▶ EXERCISE INSTRUCTIONS
For each line below that includes the word "from", make a copy.

##### THE RECORDS

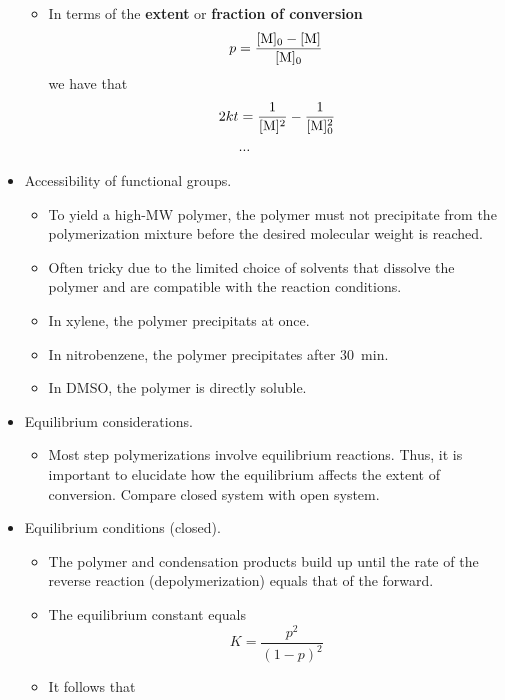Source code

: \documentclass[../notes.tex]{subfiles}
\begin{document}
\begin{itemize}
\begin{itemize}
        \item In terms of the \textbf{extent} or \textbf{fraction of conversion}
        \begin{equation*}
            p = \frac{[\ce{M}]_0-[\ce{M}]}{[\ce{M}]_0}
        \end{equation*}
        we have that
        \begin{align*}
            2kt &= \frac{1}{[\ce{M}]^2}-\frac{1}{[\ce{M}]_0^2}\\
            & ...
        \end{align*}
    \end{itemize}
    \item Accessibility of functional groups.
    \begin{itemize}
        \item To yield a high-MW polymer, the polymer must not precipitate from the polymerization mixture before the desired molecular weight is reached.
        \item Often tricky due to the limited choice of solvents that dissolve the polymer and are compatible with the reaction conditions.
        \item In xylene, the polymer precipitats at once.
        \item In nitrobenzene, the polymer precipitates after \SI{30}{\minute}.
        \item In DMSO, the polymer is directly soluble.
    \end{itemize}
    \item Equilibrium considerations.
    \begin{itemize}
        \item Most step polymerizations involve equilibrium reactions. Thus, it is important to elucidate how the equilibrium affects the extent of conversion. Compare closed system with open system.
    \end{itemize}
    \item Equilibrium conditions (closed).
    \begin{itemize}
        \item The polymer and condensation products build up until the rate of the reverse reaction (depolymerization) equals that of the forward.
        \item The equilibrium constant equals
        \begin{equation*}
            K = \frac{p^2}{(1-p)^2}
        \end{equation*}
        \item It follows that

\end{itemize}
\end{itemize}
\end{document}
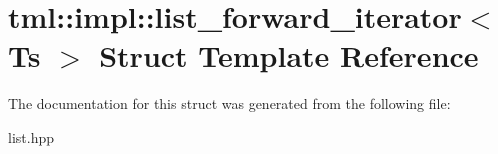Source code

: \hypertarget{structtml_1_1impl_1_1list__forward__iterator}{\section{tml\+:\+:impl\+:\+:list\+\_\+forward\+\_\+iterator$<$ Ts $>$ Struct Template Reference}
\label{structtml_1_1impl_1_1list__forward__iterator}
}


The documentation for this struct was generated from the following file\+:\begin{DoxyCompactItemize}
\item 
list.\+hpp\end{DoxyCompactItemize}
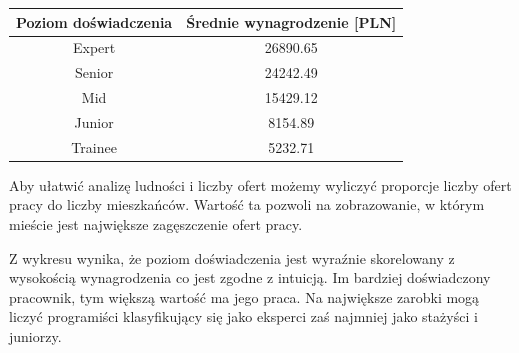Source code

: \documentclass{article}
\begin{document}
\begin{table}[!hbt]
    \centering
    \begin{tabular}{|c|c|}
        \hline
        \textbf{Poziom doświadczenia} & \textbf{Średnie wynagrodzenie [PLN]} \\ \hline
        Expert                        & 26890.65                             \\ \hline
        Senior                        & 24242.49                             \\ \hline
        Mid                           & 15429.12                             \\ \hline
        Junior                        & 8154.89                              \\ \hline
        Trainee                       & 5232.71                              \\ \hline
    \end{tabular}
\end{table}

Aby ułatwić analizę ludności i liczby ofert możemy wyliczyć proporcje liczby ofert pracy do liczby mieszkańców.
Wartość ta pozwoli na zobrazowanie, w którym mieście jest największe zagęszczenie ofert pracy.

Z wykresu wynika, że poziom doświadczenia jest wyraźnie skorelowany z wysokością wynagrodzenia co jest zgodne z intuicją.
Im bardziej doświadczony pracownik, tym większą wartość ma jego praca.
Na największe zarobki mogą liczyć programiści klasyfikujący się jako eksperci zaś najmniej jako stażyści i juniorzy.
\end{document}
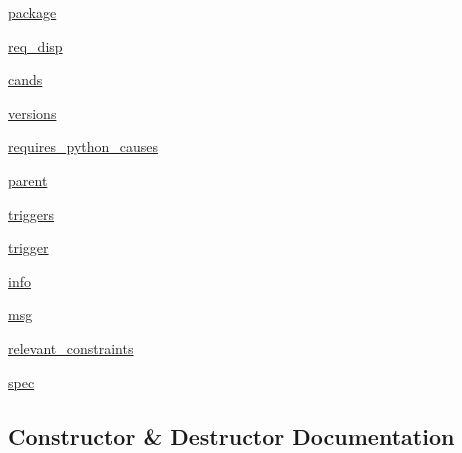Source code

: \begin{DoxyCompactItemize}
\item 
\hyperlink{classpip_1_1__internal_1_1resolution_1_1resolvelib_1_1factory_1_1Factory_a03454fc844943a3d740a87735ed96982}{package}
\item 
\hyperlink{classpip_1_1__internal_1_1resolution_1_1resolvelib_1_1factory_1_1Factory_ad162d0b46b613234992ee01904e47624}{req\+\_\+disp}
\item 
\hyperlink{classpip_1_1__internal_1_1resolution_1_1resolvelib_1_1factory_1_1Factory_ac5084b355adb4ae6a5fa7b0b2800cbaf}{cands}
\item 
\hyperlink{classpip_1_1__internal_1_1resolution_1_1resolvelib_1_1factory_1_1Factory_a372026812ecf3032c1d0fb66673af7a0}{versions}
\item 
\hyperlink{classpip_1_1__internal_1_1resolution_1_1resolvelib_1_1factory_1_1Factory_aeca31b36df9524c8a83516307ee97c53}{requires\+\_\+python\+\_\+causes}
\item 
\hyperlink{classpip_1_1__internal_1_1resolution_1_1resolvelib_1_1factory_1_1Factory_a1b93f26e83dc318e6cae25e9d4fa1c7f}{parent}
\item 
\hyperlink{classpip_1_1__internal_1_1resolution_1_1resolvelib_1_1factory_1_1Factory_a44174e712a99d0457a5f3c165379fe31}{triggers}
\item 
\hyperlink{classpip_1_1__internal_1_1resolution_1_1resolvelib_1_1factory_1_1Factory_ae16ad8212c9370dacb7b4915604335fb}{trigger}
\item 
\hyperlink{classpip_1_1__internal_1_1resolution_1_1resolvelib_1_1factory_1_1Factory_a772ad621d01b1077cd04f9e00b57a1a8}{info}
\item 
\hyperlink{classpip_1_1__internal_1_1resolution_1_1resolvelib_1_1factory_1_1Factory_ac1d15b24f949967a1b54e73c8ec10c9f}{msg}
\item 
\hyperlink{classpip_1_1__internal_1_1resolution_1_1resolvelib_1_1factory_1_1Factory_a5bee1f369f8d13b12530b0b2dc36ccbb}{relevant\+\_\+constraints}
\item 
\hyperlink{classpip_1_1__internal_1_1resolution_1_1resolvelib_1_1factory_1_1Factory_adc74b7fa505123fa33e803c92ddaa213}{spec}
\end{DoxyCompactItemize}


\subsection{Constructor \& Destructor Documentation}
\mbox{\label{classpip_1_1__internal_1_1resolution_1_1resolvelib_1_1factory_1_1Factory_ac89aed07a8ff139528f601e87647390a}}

##########

▶ REPLY
        \item To yield a high-MW polymer, the polymer must not precipitate from the polymerization mixture before the desired molecular weight is reached.
The documentation for this struct was generated from the following file\+:\begin{DoxyCompactItemize}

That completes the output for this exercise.